Stuntwoman sues News Corp. over alleged phone hack

LOS ANGELES (AP) ? A woman who worked as a stunt double for Angelina Jolie sued Rupert Murdoch's News Corp. in Los Angeles on Tuesday, claiming she's a victim of a phone hacking scheme to obtain information about the actress.

Eunice Huthart, of Liverpool, England, is the first person to sue the media company in the U.S.

Her New York attorney, Norman Siegel, said, "This is the beginning and we're going to go one step at a time." He said the suit speaks for itself on the reasons it was filed in Los Angeles. It claimed Huthart's phone was hacked while she was working with Jolie on Hollywood films including "Mr. & Mrs. Smith."

She said that was how the Sun newspaper learned that Jolie and Brad Pitt were "an item." A News Corp. spokesman declined to comment.

Huthart, who became a close friend of Jolie and is the godmother to her first biological child, said she was unaware that she was a victim of the phone hackers until British police came to see her last year.

She said the intrusion which removed messages from her cellphone caused distress in her family life and caused her to miss calls from Jolie.

The lawsuit cited numerous references to the United Kingdom phone hacking scandal involving News Corp. companies and claims numerous grounds for damages. A monetary figure was not specified, but it asked that the companies be assessed damages based on the profits they made from the stories on Jolie. It also seeks punitive damages.

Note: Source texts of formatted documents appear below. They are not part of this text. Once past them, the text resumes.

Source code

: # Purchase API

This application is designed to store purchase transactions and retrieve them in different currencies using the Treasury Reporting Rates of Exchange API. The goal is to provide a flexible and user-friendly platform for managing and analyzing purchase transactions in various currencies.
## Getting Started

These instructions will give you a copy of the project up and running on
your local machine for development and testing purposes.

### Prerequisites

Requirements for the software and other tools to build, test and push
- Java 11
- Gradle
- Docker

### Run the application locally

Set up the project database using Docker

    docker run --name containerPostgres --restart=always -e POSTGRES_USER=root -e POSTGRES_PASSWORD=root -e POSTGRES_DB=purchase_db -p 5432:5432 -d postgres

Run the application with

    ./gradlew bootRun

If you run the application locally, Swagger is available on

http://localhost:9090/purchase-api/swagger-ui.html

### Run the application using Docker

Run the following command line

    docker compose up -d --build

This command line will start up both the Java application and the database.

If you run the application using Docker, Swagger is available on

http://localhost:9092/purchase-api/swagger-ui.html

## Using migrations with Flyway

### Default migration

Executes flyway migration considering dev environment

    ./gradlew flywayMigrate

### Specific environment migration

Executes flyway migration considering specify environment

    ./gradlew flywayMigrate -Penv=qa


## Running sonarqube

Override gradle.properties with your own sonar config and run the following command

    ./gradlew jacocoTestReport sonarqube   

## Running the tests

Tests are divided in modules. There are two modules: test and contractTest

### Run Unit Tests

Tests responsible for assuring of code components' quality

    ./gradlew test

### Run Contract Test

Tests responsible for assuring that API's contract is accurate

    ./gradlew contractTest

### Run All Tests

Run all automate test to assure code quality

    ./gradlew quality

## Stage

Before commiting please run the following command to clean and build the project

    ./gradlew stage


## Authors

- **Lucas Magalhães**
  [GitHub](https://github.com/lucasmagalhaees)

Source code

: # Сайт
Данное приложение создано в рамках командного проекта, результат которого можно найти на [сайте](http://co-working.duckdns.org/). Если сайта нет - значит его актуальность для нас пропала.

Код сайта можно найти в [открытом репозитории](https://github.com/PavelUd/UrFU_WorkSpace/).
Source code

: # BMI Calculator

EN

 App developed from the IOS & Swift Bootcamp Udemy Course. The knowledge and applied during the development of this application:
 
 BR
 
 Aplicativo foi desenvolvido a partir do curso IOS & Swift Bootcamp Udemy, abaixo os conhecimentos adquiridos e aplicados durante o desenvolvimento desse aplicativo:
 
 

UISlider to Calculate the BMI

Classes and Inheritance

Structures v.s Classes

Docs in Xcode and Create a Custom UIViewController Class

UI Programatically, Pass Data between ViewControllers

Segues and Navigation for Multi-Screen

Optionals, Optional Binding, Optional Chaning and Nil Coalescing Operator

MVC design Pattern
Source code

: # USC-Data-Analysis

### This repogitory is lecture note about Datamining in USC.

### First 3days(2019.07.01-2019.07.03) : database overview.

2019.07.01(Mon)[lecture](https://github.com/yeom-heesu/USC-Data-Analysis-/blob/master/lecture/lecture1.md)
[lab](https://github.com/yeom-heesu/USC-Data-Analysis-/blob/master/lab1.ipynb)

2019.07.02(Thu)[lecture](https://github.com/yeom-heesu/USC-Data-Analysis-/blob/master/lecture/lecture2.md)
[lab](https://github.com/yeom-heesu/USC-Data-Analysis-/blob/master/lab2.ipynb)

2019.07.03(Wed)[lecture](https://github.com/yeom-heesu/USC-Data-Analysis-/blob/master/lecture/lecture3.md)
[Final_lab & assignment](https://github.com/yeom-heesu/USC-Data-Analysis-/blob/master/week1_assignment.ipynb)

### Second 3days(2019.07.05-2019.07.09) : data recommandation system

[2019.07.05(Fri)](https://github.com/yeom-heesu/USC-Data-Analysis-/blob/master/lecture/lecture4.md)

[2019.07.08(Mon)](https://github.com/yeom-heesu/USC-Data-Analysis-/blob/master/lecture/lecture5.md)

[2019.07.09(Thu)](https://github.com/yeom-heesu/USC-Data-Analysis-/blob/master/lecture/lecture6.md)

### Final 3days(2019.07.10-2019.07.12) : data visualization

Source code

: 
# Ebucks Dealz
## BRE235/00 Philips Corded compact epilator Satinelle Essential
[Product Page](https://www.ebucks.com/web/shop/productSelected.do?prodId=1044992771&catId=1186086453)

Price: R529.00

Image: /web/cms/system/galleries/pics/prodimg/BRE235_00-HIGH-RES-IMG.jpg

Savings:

The lawsuit also names as defendants News Corp. entities News International Ltd. and News Group Newspapers Ltd., and unidentified private investigators and journalists.

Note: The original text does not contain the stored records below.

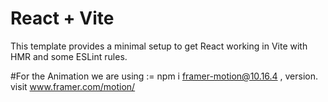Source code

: # React + Vite

This template provides a minimal setup to get React working in Vite with HMR and some ESLint rules.

#For the Animation we are using := npm i framer-motion@10.16.4 , version. visit www.framer.com/motion/
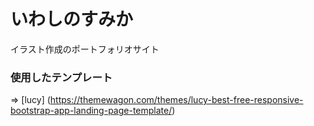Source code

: # いわしのすみか
イラスト作成のポートフォリオサイト

### 使用したテンプレート
=> [lucy] (https://themewagon.com/themes/lucy-best-free-responsive-bootstrap-app-landing-page-template/)

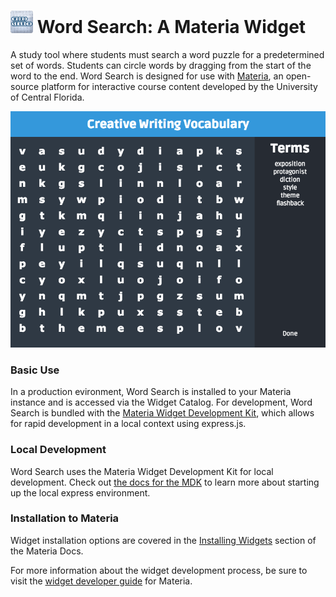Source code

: <h1>
    <img src="src/_icons/icon-60.png" width="36px"/>
    Word Search: A Materia Widget
</h1>

A study tool where students must search a word puzzle for a predetermined set of words. Students can circle words by dragging from the start of the word to the end. Word Search is designed for use with [Materia](https://github.com/ucfopen/Materia), an open-source platform for interactive course content developed by the University of Central Florida.

![Word Search Player](src/_screen-shots/1.png)

### Basic Use

In a production evironment, Word Search is installed to your Materia instance and is accessed via the Widget Catalog. For development, Word Search is bundled with the [Materia Widget Development Kit](https://github.com/ucfopen/Materia-Widget-Dev-Kit), which allows for rapid development in a local context using express.js.

### Local Development

Word Search uses the Materia Widget Development Kit for local development. Check out [the docs for the MDK](https://ucfopen.github.io/Materia-Docs/develop/materia-widget-development-kit.html) to learn more about starting up the local express environment.

### Installation to Materia

Widget installation options are covered in the [Installing Widgets](https://ucfopen.github.io/Materia-Docs/admin/installing-widgets.html) section of the Materia Docs.

For more information about the widget development process, be sure to visit the [widget developer guide](https://ucfopen.github.io/Materia-Docs/develop/widget-developer-guide.html) for Materia.
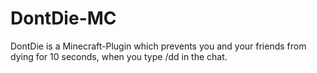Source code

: # DontDie-MC

DontDie is a Minecraft-Plugin which prevents you and your friends from dying for 10 seconds, when you type /dd in the chat.
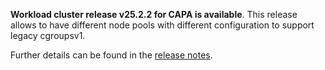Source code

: **Workload cluster release v25.2.2 for CAPA is available**. This release allows to have different node pools with different configuration to support legacy cgroupsv1.

Further details can be found in the [release notes](https://docs.giantswarm.io/changes/workload-cluster-releases-capa/releases/aws-25.2.2).
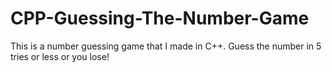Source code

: # CPP-Guessing-The-Number-Game
This is a number guessing game that I made in C++. Guess the number in 5 tries or less or you lose!
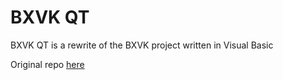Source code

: # BXVK QT
BXVK QT is a rewrite of the BXVK project written in Visual Basic

Original repo [here](https://github.com/kassindornelles/BXVK)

The case is the first hacking-related lawsuit against News Corp. in the U.S. and is the culmination of a lengthy search for a plaintiff who would take on the company in a U.S. court room.

Siegel, Huthart's lead lawyer, has been on the hunt for evidence of News Corp. hacking on U.S. soil since the scandal broke in July 2011. Siegel, who has represented Sept. 11 victims' families in civil cases, sent a letter nearly two years ago to the FBI demanding an inquiry into whether 9/11 victims' phones had been hacked by News Corp. journalists.

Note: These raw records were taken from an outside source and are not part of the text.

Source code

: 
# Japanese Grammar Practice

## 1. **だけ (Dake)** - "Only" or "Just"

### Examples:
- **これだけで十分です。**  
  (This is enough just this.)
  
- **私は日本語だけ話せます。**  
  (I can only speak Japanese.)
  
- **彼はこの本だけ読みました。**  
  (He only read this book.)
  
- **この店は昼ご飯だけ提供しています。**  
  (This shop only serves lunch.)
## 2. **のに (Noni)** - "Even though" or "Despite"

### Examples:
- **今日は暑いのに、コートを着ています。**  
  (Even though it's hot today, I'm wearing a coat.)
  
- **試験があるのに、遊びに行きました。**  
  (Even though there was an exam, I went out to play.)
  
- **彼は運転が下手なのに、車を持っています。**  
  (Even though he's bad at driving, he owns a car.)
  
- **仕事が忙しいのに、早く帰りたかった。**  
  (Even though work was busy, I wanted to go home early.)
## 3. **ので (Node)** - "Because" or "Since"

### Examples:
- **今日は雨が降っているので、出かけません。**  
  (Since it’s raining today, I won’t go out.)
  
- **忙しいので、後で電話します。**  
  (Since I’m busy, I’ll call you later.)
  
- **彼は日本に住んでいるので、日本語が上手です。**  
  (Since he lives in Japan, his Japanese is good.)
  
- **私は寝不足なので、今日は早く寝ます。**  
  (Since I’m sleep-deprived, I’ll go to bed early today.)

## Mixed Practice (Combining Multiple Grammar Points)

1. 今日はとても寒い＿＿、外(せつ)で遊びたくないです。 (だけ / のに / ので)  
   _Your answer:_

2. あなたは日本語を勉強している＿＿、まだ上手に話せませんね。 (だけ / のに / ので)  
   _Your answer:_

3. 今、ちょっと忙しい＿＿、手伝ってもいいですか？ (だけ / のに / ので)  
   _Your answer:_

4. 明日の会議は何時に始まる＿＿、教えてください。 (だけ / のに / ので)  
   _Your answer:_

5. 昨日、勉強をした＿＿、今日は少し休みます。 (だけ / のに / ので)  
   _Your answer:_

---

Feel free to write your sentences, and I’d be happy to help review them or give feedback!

Siegel was later retained by British attorney Mark Lewis, who has represented hacking victims in the U.K.

Since the scandal broke in the summer of 2011, News Corp. has spent $388 million in settlements, legal fees, and other costs associated with ongoing investigations in the U.K. Last year, the company settled 36 lawsuits by hacking victims including actor Jude Law and soccer player Ashley Cole.

The federal suit claims Huthart began missing telephone messages in 2004 from family, friends and others, causing damage to relationships with her daughter and husband. She said her husband began to think she was having an affair because she didn't answer her voicemail messages.

She said she was particularly distressed over failing to receive messages from her young daughter who "called several times to report that she was being bullied in school in Liverpool, England," the suit said.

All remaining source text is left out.